# [Rendered images with source text]
········

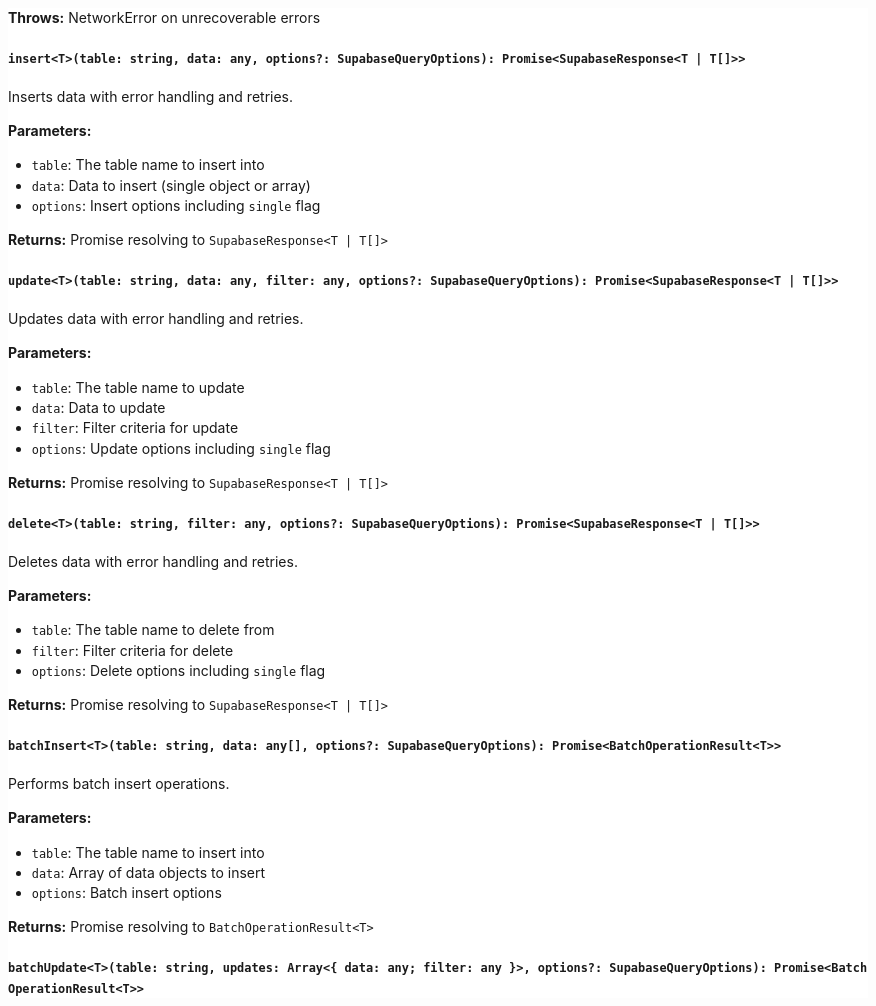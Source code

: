**Throws:** NetworkError on unrecoverable errors

#### `insert<T>(table: string, data: any, options?: SupabaseQueryOptions): Promise<SupabaseResponse<T | T[]>>`

Inserts data with error handling and retries.

**Parameters:**

- `table`: The table name to insert into
- `data`: Data to insert (single object or array)
- `options`: Insert options including `single` flag

**Returns:** Promise resolving to `SupabaseResponse<T | T[]>`

#### `update<T>(table: string, data: any, filter: any, options?: SupabaseQueryOptions): Promise<SupabaseResponse<T | T[]>>`

Updates data with error handling and retries.

**Parameters:**

- `table`: The table name to update
- `data`: Data to update
- `filter`: Filter criteria for update
- `options`: Update options including `single` flag

**Returns:** Promise resolving to `SupabaseResponse<T | T[]>`

#### `delete<T>(table: string, filter: any, options?: SupabaseQueryOptions): Promise<SupabaseResponse<T | T[]>>`

Deletes data with error handling and retries.

**Parameters:**

- `table`: The table name to delete from
- `filter`: Filter criteria for delete
- `options`: Delete options including `single` flag

**Returns:** Promise resolving to `SupabaseResponse<T | T[]>`

#### `batchInsert<T>(table: string, data: any[], options?: SupabaseQueryOptions): Promise<BatchOperationResult<T>>`

Performs batch insert operations.

**Parameters:**

- `table`: The table name to insert into
- `data`: Array of data objects to insert
- `options`: Batch insert options

**Returns:** Promise resolving to `BatchOperationResult<T>`

#### `batchUpdate<T>(table: string, updates: Array<{ data: any; filter: any }>, options?: SupabaseQueryOptions): Promise<BatchOperationResult<T>>`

········

# [DIRECTIONS FOR THIS TASK]
Each line above has to be returned exactly. Drop the pictures.

# [RESPONSE TO THE TASK]
Source code

:**Throws:** NetworkError on unrecoverable errors

#### `insert<T>(table: string, data: any, options?: SupabaseQueryOptions): Promise<SupabaseResponse<T | T[]>>`

Inserts data with error handling and retries.

**Parameters:**

- `table`: The table name to insert into
- `data`: Data to insert (single object or array)
- `options`: Insert options including `single` flag

**Returns:** Promise resolving to `SupabaseResponse<T | T[]>`

#### `update<T>(table: string, data: any, filter: any, options?: SupabaseQueryOptions): Promise<SupabaseResponse<T | T[]>>`

Updates data with error handling and retries.

**Parameters:**

- `table`: The table name to update
- `data`: Data to update
- `filter`: Filter criteria for update
- `options`: Update options including `single` flag

**Returns:** Promise resolving to `SupabaseResponse<T | T[]>`

#### `delete<T>(table: string, filter: any, options?: SupabaseQueryOptions): Promise<SupabaseResponse<T | T[]>>`

Deletes data with error handling and retries.

**Parameters:**

- `table`: The table name to delete from
- `filter`: Filter criteria for delete
- `options`: Delete options including `single` flag

**Returns:** Promise resolving to `SupabaseResponse<T | T[]>`

#### `batchInsert<T>(table: string, data: any[], options?: SupabaseQueryOptions): Promise<BatchOperationResult<T>>`

Performs batch insert operations.

**Parameters:**

- `table`: The table name to insert into
- `data`: Array of data objects to insert
- `options`: Batch insert options

**Returns:** Promise resolving to `BatchOperationResult<T>`

#### `batchUpdate<T>(table: string, updates: Array<{ data: any; filter: any }>, options?: SupabaseQueryOptions): Promise<BatchOperationResult<T>>`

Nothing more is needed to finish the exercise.